ホン・サンスの新作『彼女が帰ってきた日』、第76回ベルリン映画祭パノラマ部門で公開

ソン・ソンミ主演の白黒映画... ホン監督「商業的動機は退屈だ」との信念を表明

〈彼女が帰ってきた日〉 [ⓒJeonwonsa Film co]
〈彼女が帰ってきた日〉 [ⓒJeonwonsa Film co]

ホン・サンス(66)監督の34作目の長編映画『彼女が帰ってきた日』が18日夕方(現地時間)第76回ベルリン国際映画祭パノラマ部門で初公開された。長い空白を破り、独立映画で復帰した女優ペ・ジョンス(ソン・ソンミ役)の一日を描いた白黒映画である。

10年以上演技を休んで独立映画で復帰した女優ペ・ジョンスは、あるレストランで記者3人と連続してインタビューを行う。記者たちは彼女の離婚や飼っている犬、ダイエットの秘訣などプライベートに関心を寄せる。離婚についての質問には最初は不快な表情を見せるが、別の記者が再度尋ねると少しずつ本音を明かす。しかしインタビューを終えた後、再度連絡して離婚の話は記事から外してほしいと頼む場面が登場する。

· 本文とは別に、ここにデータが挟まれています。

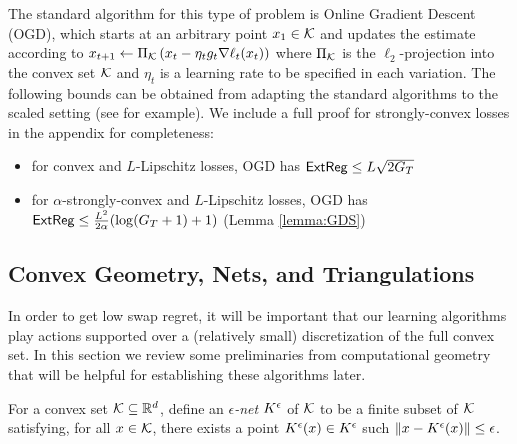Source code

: \documentclass[final,12pt]{alt2025}
\begin{document}
The standard algorithm for this type of problem is Online Gradient Descent (OGD), which starts at an arbitrary point $x_1 \in \mathcal{K}$ and updates the estimate according to $x_{t+1} \gets \Pi_{\mathcal{K}} \left(x_t - \eta_t g_t \nabla \ell_t(x_t)\right)$ where $\Pi_{\mathcal{K}}$ is the $\ell_2$-projection into the convex set $\mathcal{K}$ and $\eta_t$ is a learning rate to be specified in each variation. The following bounds can be obtained from adapting the standard algorithms to the scaled setting (see \cite{hazan2022introduction} for example). We include a full proof for strongly-convex losses in the appendix for completeness:
\begin{itemize}
\item for convex and $L$-Lipschitz losses, OGD has $\operatorname{\mathsf{ExtReg}} \leq  L \sqrt{2G_T}$ 
\item for $\alpha$-strongly-convex and $L$-Lipschitz losses, OGD has  $\operatorname{\mathsf{ExtReg}} \leq \frac{L^2}{2 \alpha} (\log(G_T+1) + 1)$ (Lemma \ref{lemma:GDS})
\end{itemize}

































      











\subsection{Convex Geometry, Nets, and Triangulations}


In order to get low swap regret, it will be important that our learning algorithms play actions supported over a (relatively small) discretization of the full convex set. In this section we review some preliminaries from computational geometry that will be helpful for establishing these algorithms later.

\begin{definition}\label{def:ec}
    For a convex set $\mathcal{K} \subseteq \mathbb{R}^d$, define an \emph{$\epsilon$-net} $K^{\epsilon}$ of $\mathcal{K}$ to be a finite subset of $\mathcal{K}$ satisfying, for all $x \in \mathcal{K}$, there exists a point $K^{\epsilon}(x) \in K^{\epsilon}$ such $\left\|x-K^{\epsilon}(x)\right\| \leq \epsilon$.
\end{definition}
\end{document}
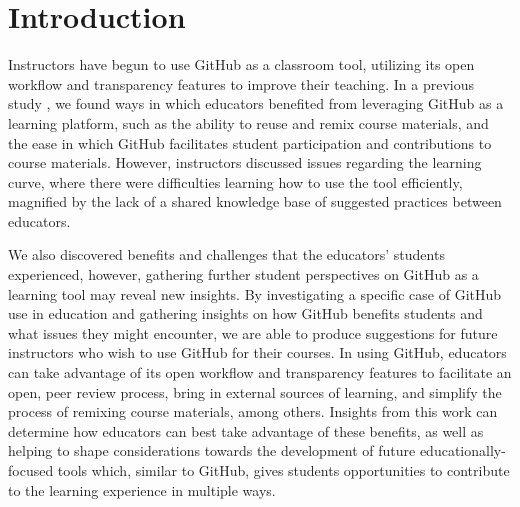 \section{Introduction}



Instructors have begun to use GitHub as a classroom tool, utilizing its open workflow and transparency features to improve their teaching. In a previous study \cite{zagalsky2015emergence}, we found ways in which educators benefited from leveraging GitHub as a learning platform, such as the ability to reuse and remix course materials, and the ease in which GitHub facilitates student participation and contributions to course materials. However, instructors discussed issues regarding the learning curve, where there were difficulties learning how to use the tool efficiently, magnified by the lack of a shared knowledge base of suggested practices between educators.

We also discovered benefits and challenges that the educators' students experienced, however, gathering further student perspectives on GitHub as a learning tool may reveal new insights. By investigating a specific case of GitHub use in education and gathering insights on how GitHub benefits students and what issues they might encounter, we are able to produce suggestions for future instructors who wish to use GitHub for their courses. In using GitHub, educators can take advantage of its open workflow and transparency features to facilitate an open, peer review process, bring in external sources of learning, and simplify the process of remixing course materials, among others. Insights from this work can determine how educators can best take advantage of these benefits, as well as helping to shape considerations towards the development of future educationally-focused tools which, similar to GitHub, gives students opportunities to contribute to the learning experience in multiple ways.



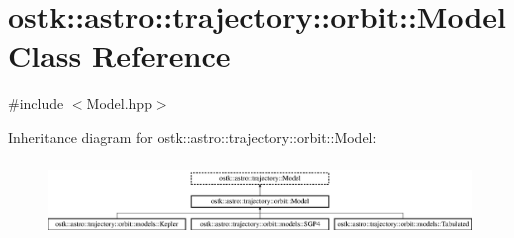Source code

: \hypertarget{classostk_1_1astro_1_1trajectory_1_1orbit_1_1_model}{}\section{ostk\+:\+:astro\+:\+:trajectory\+:\+:orbit\+:\+:Model Class Reference}
\label{classostk_1_1astro_1_1trajectory_1_1orbit_1_1_model}


{\ttfamily \#include $<$Model.\+hpp$>$}

Inheritance diagram for ostk\+:\+:astro\+:\+:trajectory\+:\+:orbit\+:\+:Model\+:\begin{figure}[H]
\begin{center}
\leavevmode
\includegraphics[height=2.051282cm]{classostk_1_1astro_1_1trajectory_1_1orbit_1_1_model}
\end{center}
\end{figure}
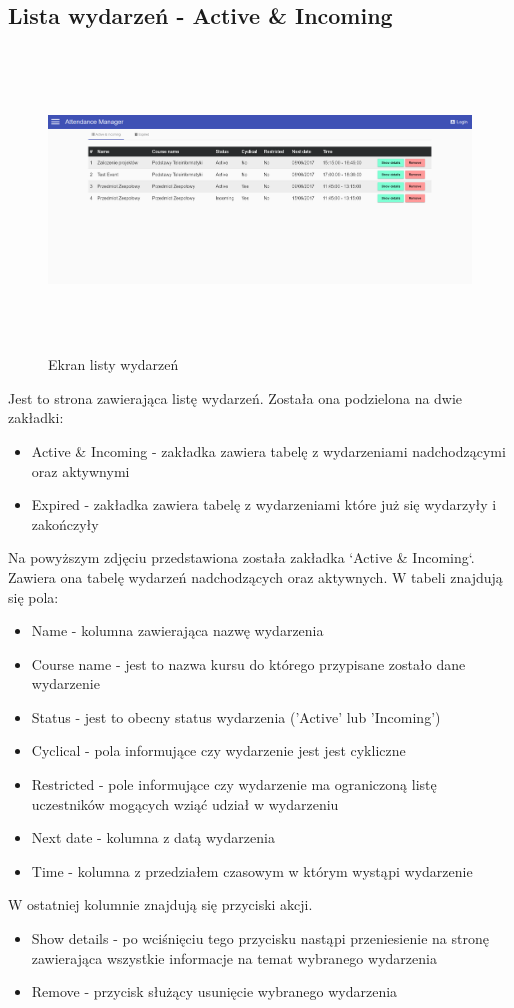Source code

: \subsection{Lista wydarzeń - Active \& Incoming}
\begin{figure}[!h]
\centering
\includegraphics[height=8cm,width=15cm]{images/EventsListIncomingAndActive}
\caption{Ekran listy wydarzeń}
\label{fig:EventsListIncomingAndActive}
\end{figure}

Jest to strona zawierająca listę wydarzeń. Została ona podzielona na dwie zakładki:
\begin{itemize}
    \item Active & Incoming - zakładka zawiera tabelę z wydarzeniami nadchodzącymi oraz aktywnymi
    \item Expired - zakładka zawiera tabelę z wydarzeniami które już się wydarzyły i zakończyły
\end{itemize}
Na powyższym zdjęciu przedstawiona została zakładka `Active & Incoming`. Zawiera ona tabelę wydarzeń nadchodzących oraz aktywnych. W tabeli znajdują się pola:
\begin{itemize}
    \item Name - kolumna zawierająca nazwę wydarzenia
    \item Course name - jest to nazwa kursu do którego przypisane zostało dane wydarzenie
    \item Status - jest to obecny status wydarzenia ('Active' lub 'Incoming')
    \item Cyclical - pola informujące czy wydarzenie jest jest cykliczne
    \item Restricted - pole informujące czy wydarzenie ma ograniczoną listę uczestników mogących wziąć udział w wydarzeniu
    \item Next date - kolumna z datą wydarzenia
    \item Time - kolumna z przedziałem czasowym w którym wystąpi wydarzenie
\end{itemize}
W ostatniej kolumnie znajdują się przyciski akcji.
\begin{itemize}
    \item Show details - po wciśnięciu tego przycisku nastąpi przeniesienie na stronę zawierająca wszystkie informacje na temat wybranego wydarzenia
    \item Remove - przycisk służący usunięcie wybranego wydarzenia
\end{itemize}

記者たちはかつて国民に愛された女優に会えたことを光栄に思いながらも、実際には映画については特に質問をしない。映画がとても良かったが、いろいろな考えが浮かんだものの整理できず、何を言っているのかわからないという曖昧な感想だけを述べる。

〈彼女が帰ってきた日〉 [ⓒJeonwonsa Film co]
〈彼女が帰ってきた日〉 [ⓒJeonwonsa Film co]

ペ・ジョンスは酒が飲みたくなったのか、記者たちにドイツ式生ビールを勧め、娘を産んでいなければアルコール中毒で死んでいたかもしれないと心の内を打ち明ける。ある意図と解釈がどれほど無意味かを語るペ・ジョンスに、記者は修行をしている人のようだと言う。ペ・ジョンスは娘と犬のためなら何でもできるとし、「自分自身を一番愛しなさい」という言葉を繰り返してお願いする。

久しぶりに復帰したペ・ジョンスは演技の授業も受けている。授業でも昼間に行ったインタビューを繰り返すが、記憶があまりよくなく、台本を何度も確認しなければならない。授業が終わり、講師のキム・ヨン(チョ・ユンヒ)がビールを一杯飲もうと提案するが、断る。娘が待っている家に早く帰りたいからである。

18日ベルリン映画祭で観客と対話するホン・サンス(左)、ソン・ソンミ [聯合ニュース]
18日ベルリン映画祭で観客と対話するホン・サンス(左)、ソン・ソンミ [聯合ニュース]

上映が終わった後、ホン・サンス監督は観客との対話で主に作法について語った。どのようなアイデアから始まったのかという質問に対し、「普通はアイデアではなく、俳優から始まる。キャラクターとイメージが内在しており、残りの時間はただ実行するだけだ。実行は発見ではない」と答えた。

また、「私はこのメッセージを伝えたい、このメッセージが重要だ、非常に面白い映画を撮りたい、数百万ドルを稼ぎたい、(こういうのは)とても退屈だ」と述べ、商業的動機を排除した作業哲学を明らかにした。白黒にした理由を尋ねられると、「ただ白黒がこの映画により良いと思った」と簡潔に答えた。

ホン・サンスはベルリン映画祭が長い間大切にしてきた監督である。映画祭は1997年のデビュー作『豚が井戸に落ちた日』を皮切りに、今年までに13本を招待し、5回の賞を授与した。その中で2022年の『小説家の映画』と2024年の『旅行者の必要』で審査員大賞を2度受賞した。今回の新作が上映されたパノラマ部門は、作家主義または実験的作品として世界映画界の傾向を測る非競争部門である。